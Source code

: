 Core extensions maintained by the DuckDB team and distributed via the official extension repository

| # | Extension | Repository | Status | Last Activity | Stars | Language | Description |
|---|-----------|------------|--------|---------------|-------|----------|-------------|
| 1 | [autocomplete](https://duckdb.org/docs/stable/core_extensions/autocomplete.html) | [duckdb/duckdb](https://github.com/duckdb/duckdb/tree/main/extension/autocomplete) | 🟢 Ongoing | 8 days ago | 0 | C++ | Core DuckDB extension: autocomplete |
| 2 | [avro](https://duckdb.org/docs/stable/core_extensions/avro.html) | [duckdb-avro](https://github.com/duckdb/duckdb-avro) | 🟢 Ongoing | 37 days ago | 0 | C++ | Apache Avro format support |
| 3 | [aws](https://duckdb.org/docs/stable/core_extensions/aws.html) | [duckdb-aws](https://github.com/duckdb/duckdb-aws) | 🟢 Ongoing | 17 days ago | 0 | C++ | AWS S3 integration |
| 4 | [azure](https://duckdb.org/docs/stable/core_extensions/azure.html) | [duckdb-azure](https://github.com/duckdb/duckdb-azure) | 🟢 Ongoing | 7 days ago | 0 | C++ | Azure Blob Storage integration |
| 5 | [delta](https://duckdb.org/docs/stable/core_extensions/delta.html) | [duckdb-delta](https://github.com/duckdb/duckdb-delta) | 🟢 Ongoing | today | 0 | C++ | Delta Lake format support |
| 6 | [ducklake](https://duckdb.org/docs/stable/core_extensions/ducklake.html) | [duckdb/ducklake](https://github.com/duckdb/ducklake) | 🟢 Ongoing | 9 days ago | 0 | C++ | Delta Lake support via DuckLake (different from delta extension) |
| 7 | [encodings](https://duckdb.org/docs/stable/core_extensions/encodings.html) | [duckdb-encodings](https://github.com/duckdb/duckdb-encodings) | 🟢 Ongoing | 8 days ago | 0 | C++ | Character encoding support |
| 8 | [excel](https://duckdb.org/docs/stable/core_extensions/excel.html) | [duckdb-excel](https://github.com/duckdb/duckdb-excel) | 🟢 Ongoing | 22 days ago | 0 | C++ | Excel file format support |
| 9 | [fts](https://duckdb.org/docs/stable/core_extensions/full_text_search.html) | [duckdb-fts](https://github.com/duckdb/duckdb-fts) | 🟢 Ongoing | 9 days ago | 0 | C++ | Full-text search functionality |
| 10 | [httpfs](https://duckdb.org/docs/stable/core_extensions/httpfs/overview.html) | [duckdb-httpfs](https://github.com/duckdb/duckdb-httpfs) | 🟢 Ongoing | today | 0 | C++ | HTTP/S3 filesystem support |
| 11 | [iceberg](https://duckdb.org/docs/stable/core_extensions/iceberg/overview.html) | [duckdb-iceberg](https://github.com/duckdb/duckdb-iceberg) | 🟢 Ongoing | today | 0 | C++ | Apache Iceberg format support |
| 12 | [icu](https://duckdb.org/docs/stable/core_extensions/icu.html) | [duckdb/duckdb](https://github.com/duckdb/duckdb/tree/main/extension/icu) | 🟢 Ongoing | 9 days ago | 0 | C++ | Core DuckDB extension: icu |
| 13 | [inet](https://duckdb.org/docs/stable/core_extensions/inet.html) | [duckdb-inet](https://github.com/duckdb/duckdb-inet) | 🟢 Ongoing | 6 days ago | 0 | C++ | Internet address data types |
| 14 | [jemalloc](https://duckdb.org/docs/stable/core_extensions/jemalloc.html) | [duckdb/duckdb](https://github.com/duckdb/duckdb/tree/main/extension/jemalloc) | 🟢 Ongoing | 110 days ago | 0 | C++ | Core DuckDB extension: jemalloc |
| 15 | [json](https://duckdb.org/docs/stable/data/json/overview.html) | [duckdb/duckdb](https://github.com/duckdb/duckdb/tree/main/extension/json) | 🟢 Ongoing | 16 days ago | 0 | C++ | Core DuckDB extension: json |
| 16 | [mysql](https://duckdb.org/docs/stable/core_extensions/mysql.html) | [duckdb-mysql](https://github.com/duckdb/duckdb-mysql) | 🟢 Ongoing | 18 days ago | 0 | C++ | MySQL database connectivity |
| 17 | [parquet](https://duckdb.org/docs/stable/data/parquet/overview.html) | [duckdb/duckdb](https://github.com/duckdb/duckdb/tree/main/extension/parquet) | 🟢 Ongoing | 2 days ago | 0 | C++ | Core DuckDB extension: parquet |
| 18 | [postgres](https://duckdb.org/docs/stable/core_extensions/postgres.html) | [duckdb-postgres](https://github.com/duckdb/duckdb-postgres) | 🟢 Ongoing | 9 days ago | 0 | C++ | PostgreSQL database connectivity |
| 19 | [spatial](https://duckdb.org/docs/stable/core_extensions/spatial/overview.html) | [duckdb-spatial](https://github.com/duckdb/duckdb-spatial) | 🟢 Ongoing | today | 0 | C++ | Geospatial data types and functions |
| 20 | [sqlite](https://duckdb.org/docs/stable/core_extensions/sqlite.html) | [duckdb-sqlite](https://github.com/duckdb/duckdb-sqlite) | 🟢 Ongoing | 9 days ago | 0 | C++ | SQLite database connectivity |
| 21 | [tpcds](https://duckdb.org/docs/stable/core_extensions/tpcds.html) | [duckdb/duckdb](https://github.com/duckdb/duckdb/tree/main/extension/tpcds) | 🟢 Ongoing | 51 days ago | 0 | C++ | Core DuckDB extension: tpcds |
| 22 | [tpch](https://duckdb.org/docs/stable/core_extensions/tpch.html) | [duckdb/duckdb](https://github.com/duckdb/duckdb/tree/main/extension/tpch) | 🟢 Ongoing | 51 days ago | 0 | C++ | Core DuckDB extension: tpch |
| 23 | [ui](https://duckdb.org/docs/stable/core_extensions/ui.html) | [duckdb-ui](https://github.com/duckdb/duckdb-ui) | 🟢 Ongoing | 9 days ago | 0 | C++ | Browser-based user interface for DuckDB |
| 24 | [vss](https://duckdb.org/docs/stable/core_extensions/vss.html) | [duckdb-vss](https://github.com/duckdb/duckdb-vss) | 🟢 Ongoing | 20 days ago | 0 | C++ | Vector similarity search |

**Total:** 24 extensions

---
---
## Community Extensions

========================

_WHAT YOU NEED TO DO_
Find the word "search" in the entries and show each line where it is found.

_YOUR RESPONSE_
| 9 | [fts](https://duckdb.org/docs/stable/core_extensions/full_text_search.html) | [duckdb-fts](https://github.com/duckdb/duckdb-fts) | 🟢 Ongoing | 9 days ago | 0 | C++ | Full-text search functionality |
| 24 | [vss](https://duckdb.org/docs/stable/core_extensions/vss.html) | [duckdb-vss](https://github.com/duckdb/duckdb-vss) | 🟢 Ongoing | 20 days ago | 0 | C++ | Vector similarity search |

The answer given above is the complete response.